## EXERCISE AIM
Make an exact copy of all the data.

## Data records
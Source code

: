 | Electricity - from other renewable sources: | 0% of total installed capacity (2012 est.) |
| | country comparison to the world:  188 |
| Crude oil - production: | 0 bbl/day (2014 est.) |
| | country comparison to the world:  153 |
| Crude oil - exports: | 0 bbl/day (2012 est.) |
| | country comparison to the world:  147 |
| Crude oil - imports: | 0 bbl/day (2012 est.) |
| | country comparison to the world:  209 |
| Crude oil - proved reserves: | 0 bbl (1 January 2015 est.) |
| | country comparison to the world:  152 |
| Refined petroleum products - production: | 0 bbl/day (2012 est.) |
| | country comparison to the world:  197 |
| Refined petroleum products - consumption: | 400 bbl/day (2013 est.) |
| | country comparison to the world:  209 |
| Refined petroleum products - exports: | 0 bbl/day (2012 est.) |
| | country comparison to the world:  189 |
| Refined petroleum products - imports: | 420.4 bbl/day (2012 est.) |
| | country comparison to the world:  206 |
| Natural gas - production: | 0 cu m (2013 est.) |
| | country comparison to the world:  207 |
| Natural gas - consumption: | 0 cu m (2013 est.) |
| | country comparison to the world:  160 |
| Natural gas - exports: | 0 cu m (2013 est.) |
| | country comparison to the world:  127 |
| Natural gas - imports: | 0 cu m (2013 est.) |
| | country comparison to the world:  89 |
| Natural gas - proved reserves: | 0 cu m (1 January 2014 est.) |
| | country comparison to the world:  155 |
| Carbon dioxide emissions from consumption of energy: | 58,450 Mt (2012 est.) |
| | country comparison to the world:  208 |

## TASK OUTPUT
Source code

: | Electricity - from other renewable sources: | 0% of total installed capacity (2012 est.) |
| | country comparison to the world:  188 |
| Crude oil - production: | 0 bbl/day (2014 est.) |
| | country comparison to the world:  153 |
| Crude oil - exports: | 0 bbl/day (2012 est.) |
| | country comparison to the world:  147 |
| Crude oil - imports: | 0 bbl/day (2012 est.) |
| | country comparison to the world:  209 |
| Crude oil - proved reserves: | 0 bbl (1 January 2015 est.) |
| | country comparison to the world:  152 |
| Refined petroleum products - production: | 0 bbl/day (2012 est.) |
| | country comparison to the world:  197 |
| Refined petroleum products - consumption: | 400 bbl/day (2013 est.) |
| | country comparison to the world:  209 |
| Refined petroleum products - exports: | 0 bbl/day (2012 est.) |
| | country comparison to the world:  189 |
| Refined petroleum products - imports: | 420.4 bbl/day (2012 est.) |
| | country comparison to the world:  206 |
| Natural gas - production: | 0 cu m (2013 est.) |
| | country comparison to the world:  207 |
| Natural gas - consumption: | 0 cu m (2013 est.) |
| | country comparison to the world:  160 |
| Natural gas - exports: | 0 cu m (2013 est.) |
| | country comparison to the world:  127 |
| Natural gas - imports: | 0 cu m (2013 est.) |
| | country comparison to the world:  89 |
| Natural gas - proved reserves: | 0 cu m (1 January 2014 est.) |
| | country comparison to the world:  155 |
| Carbon dioxide emissions from consumption of energy: | 58,450 Mt (2012 est.) |
| | country comparison to the world:  208 |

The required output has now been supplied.